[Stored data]
= = = = =

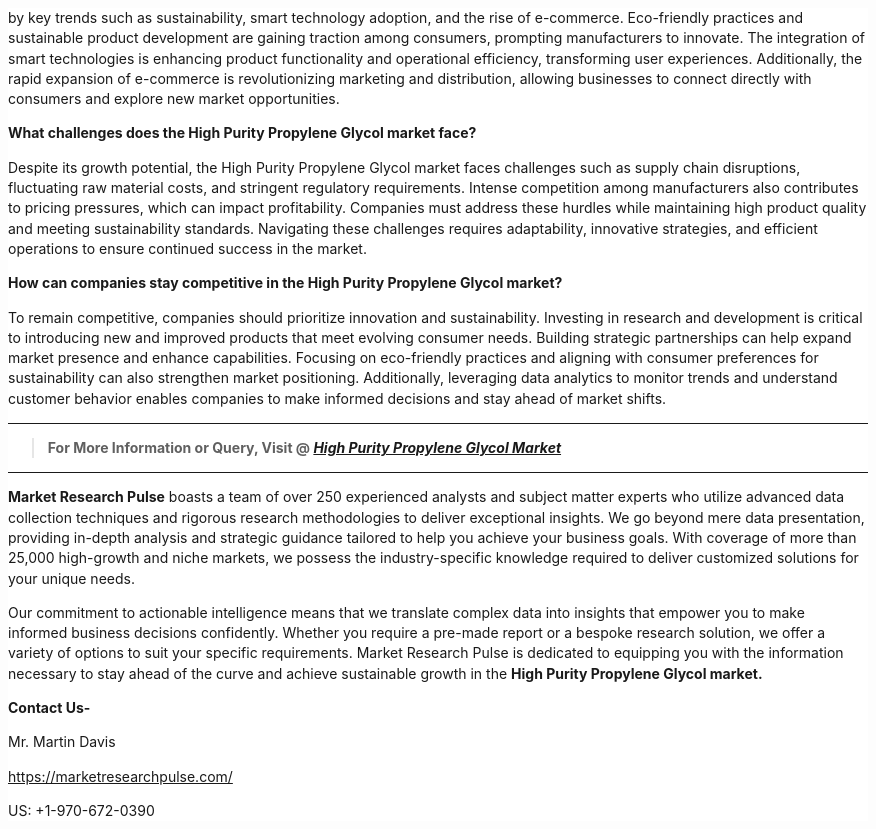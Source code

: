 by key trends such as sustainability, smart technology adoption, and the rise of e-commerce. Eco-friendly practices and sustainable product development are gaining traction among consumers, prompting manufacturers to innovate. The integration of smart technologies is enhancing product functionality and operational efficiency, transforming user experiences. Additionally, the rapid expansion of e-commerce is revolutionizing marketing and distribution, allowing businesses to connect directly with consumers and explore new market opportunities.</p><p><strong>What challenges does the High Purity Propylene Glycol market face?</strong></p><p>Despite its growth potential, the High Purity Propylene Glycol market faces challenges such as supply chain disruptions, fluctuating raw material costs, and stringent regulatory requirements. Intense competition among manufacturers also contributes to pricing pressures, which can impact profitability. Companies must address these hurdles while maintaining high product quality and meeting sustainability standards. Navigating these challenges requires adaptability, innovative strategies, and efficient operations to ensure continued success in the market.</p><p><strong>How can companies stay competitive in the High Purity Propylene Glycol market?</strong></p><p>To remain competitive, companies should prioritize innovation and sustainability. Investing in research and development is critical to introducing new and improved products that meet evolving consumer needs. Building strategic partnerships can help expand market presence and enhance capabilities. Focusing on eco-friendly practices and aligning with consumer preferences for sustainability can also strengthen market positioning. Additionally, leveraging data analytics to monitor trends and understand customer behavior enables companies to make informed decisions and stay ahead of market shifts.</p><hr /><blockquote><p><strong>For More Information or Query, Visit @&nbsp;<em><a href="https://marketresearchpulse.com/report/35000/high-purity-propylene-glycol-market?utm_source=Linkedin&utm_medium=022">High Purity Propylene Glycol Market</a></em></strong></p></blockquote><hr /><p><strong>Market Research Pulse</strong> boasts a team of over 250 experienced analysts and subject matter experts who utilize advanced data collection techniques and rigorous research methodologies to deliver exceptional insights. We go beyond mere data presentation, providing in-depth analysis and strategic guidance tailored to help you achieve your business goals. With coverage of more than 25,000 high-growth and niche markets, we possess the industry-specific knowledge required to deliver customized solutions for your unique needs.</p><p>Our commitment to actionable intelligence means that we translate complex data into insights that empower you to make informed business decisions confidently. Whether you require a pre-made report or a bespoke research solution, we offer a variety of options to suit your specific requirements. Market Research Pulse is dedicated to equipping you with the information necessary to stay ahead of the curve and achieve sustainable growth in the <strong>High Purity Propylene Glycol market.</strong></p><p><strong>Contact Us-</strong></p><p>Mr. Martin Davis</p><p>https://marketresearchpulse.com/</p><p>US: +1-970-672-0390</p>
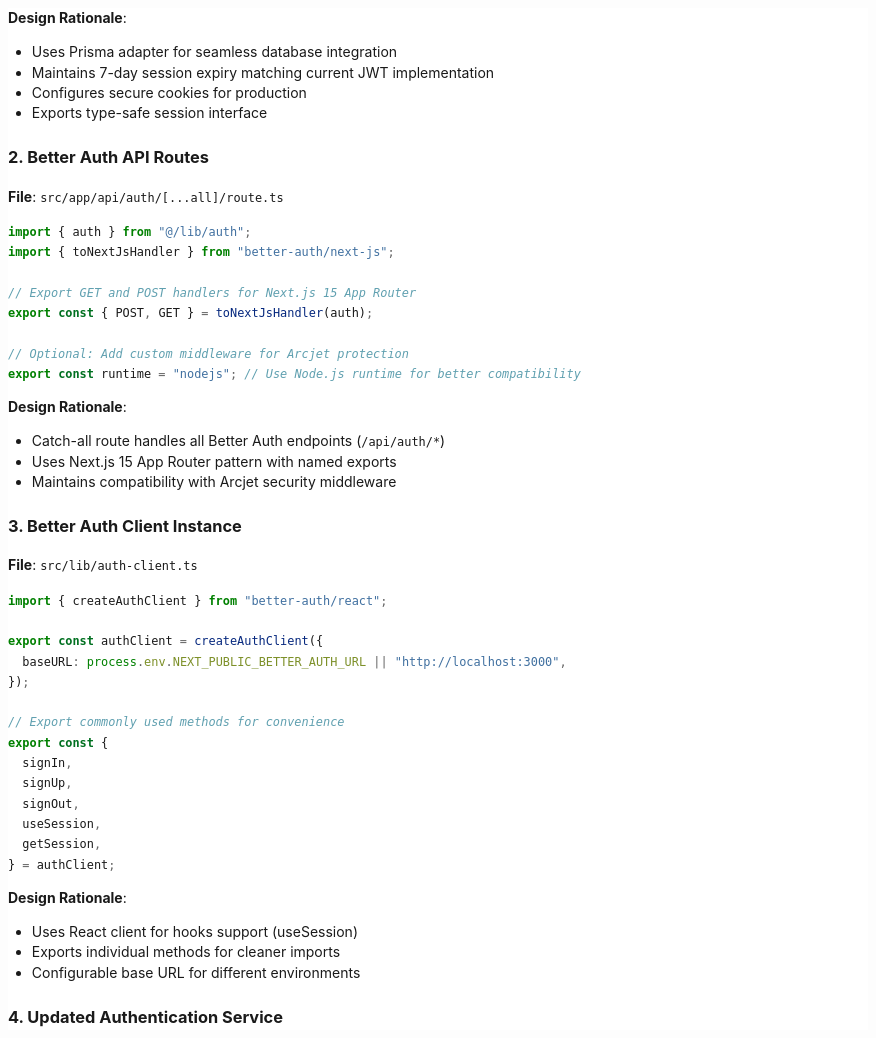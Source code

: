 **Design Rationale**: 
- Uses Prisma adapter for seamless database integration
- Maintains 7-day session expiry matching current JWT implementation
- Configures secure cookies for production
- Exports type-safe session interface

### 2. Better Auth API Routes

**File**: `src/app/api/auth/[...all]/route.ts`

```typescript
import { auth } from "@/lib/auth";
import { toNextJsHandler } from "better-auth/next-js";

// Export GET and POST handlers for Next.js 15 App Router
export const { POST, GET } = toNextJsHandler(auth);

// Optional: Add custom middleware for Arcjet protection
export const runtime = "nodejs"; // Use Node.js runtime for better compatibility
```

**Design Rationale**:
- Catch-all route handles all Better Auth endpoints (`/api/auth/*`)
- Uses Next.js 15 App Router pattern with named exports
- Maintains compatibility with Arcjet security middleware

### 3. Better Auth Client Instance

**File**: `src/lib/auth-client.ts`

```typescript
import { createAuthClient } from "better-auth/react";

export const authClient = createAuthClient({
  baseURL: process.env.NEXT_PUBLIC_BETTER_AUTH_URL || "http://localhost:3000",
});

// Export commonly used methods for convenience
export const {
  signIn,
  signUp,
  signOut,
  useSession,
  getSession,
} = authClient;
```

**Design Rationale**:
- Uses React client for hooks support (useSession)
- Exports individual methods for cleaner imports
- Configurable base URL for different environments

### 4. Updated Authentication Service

= = = = =

- [Your task] Could you say how many lines in the data above contain "File"? Reply with the number alone.

- [Response for this exercise] 2